Tal momento não serve de palanque para teatralidade ou demonstração de
uma espiritualidade que mais estatui um sistema de castas, à semelhança
do existente na Igreja Romana, levando as ovelhas a vislumbrar um “nível
de intimidade com Deus” ao qual elas nunca chegarão. Entenda que os
pregadores de maior destaque na história da igreja foram aqueles que não
se apegaram a nenhuma forma de exibicionismo ou a subterfúgios
psicológicos, antes se esvaziaram até que nada mais de si restasse.
Compreenderam que, ao se apequenar, pela graça de Deus, poderiam se
fazer hábeis instrumentos nas mãos do Senhor. Compreenderam que ao
Senhor pertence a glória, no diapasão do dizer de C. H. Spurgeon, ao
exprimir seu anseio como cooperador do Reino, nas seguintes palavras:
“que eu seja sepultado em algum lugar silencioso, onde as folhas caem e
os pássaros brincam e onde as gotas de orvalho brilham nos raios de sol;
e se acaso tenha que ser escrito algo sobre mim, que seja o seguinte:
"aqui jaz o corpo de um "João Ninguém", esperando pelo surgimento de seu
Senhor e Salvador, Jesus Cristo". É necessário que Ele cresça e nós
diminuamos (Jo 3:30).
Paulo, o
abnegado apóstolo, ao pregar aos cristãos de Corinto deixou-lhes claro
que não fez sobressaltarem os seus dons naturais como se o evangelho de
Jesus se resumisse à ostentação de linguagem ou de sabedoria (1 Co 2:1),
mas que não teve outro objetivo a não ser expor a Cristo e este
crucificado (1 Co 2:2). O apóstolo não somente entendia o que
estritamente lhe competia anunciar, como despenseiro que da obra de
Deus, contudo também se encontrava imbuído até as entranhas por um santo
temor por entender que sua incumbência não estava calcada em mérito
pessoal, e sim na transbordante misericórdia proveniente de Deus (2 Co
4:1). A mensagem do evangelho não demanda muletas para que alcance plena
eficácia, métodos mirabolantes que o façam mais atrativo para quem
deseja uma religião que o faça lembrar-se de tudo que o agrada no mundo.

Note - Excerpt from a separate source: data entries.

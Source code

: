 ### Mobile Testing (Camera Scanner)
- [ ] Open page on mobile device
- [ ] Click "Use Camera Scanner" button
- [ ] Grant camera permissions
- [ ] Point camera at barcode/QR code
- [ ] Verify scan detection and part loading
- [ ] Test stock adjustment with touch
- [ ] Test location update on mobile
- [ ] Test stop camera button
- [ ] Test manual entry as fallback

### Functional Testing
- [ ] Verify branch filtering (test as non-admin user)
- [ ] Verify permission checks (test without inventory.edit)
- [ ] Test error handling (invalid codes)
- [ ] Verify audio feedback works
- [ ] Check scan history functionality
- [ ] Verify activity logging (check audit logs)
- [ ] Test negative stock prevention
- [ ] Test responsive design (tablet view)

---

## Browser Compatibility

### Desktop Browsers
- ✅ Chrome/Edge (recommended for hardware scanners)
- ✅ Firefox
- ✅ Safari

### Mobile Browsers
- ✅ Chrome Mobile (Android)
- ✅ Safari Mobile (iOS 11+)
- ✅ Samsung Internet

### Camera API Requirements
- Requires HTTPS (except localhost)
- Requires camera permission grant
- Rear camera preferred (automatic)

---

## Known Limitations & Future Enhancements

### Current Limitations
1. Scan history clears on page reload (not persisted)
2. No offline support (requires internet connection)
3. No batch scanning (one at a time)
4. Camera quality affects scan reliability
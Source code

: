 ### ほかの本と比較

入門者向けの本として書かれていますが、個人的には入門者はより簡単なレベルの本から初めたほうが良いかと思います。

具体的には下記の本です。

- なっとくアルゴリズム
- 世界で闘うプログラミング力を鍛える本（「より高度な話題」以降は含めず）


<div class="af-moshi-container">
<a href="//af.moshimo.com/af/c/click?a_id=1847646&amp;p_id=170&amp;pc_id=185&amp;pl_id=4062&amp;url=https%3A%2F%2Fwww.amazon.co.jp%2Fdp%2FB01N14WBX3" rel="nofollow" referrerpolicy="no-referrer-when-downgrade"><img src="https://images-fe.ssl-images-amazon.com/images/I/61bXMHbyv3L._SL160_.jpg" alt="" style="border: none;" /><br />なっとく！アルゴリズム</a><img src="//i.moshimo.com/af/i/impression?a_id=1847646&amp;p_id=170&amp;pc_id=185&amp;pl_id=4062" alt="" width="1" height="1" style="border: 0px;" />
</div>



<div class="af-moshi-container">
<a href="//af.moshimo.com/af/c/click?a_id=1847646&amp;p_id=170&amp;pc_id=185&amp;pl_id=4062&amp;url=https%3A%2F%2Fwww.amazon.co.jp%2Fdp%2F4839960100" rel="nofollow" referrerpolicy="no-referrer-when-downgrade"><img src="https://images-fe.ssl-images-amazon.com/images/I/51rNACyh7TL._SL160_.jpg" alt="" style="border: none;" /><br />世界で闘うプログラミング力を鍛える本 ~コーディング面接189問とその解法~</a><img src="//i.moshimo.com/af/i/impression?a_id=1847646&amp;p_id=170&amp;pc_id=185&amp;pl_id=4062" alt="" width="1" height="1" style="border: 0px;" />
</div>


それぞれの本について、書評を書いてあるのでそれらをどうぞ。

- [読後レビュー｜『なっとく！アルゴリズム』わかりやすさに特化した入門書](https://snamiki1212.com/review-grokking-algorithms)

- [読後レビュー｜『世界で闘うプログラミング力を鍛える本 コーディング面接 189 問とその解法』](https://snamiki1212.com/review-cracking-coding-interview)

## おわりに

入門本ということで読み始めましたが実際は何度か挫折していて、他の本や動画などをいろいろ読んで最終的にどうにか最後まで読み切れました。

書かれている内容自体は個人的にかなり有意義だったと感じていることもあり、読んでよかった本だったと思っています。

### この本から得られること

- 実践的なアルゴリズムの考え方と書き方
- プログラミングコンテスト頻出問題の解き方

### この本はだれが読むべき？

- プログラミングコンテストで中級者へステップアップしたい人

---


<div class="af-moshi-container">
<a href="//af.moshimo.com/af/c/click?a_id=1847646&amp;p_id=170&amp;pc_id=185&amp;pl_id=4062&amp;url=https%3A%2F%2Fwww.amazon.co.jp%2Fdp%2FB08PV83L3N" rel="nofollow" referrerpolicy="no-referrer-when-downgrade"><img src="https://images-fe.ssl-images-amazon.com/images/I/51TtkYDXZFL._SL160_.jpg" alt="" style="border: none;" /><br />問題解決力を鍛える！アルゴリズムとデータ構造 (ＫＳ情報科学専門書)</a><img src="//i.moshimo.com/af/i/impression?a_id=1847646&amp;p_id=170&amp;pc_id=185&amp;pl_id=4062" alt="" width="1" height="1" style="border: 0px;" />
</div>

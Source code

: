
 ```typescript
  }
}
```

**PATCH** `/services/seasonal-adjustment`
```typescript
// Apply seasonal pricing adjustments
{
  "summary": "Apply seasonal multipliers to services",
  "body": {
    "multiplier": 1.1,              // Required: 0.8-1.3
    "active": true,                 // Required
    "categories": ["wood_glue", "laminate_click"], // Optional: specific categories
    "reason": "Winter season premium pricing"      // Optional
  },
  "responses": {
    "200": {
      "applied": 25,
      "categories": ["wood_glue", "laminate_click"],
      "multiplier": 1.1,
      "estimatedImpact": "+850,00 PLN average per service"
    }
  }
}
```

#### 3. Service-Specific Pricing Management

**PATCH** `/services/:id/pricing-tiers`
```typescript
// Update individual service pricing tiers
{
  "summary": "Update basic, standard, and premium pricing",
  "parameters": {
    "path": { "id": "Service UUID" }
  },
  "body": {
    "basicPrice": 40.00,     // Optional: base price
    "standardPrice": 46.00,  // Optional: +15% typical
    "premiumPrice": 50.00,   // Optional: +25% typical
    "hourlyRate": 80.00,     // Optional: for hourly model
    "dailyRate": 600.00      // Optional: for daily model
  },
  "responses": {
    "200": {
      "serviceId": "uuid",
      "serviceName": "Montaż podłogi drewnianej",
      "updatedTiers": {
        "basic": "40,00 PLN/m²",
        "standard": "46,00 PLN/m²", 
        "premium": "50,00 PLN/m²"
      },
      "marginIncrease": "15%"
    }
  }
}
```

E nesse itinerário tudo é permitido, sob a bandeira do pragmatismo: o
importante são os resultados, não importando os meios.
O
evangelho autêntico continua a ser o poder de Deus para a salvação de
todo aquele que crê. O pregador não necessita de lançar mão de outro
meio a não ser a fiel exposição da Escritura. Ora, penso que se o
evangelho se constituísse em algo alcançável mediante esforços
intelectuais ou cognitivos, seria perfeitamente lícito ao homem, além de
gloriar-se por seus próprios méritos, entupi-lo com toda a sorte de
mecanismos psicológicos para arrebanhar uma gama de simpatizantes que
sequer cogitam o porquê de poderem se declarar cristãos e de serem
verdadeiramente salvos. Não é este, porém, o evangelho de nosso Senhor
Jesus Cristo, o qual não atribui glória a homem algum, mas confere única
e exclusivamente a Si mesmo, o Senhor da Glória, todo o louvor,
majestade, domínio, aclamação, honra pelos séculos dos séculos. Não a
nós Senhor, não a nós, mas ao teu nome dá glória, por amor da tua
misericórdia e fidelidade (Sl 115:1).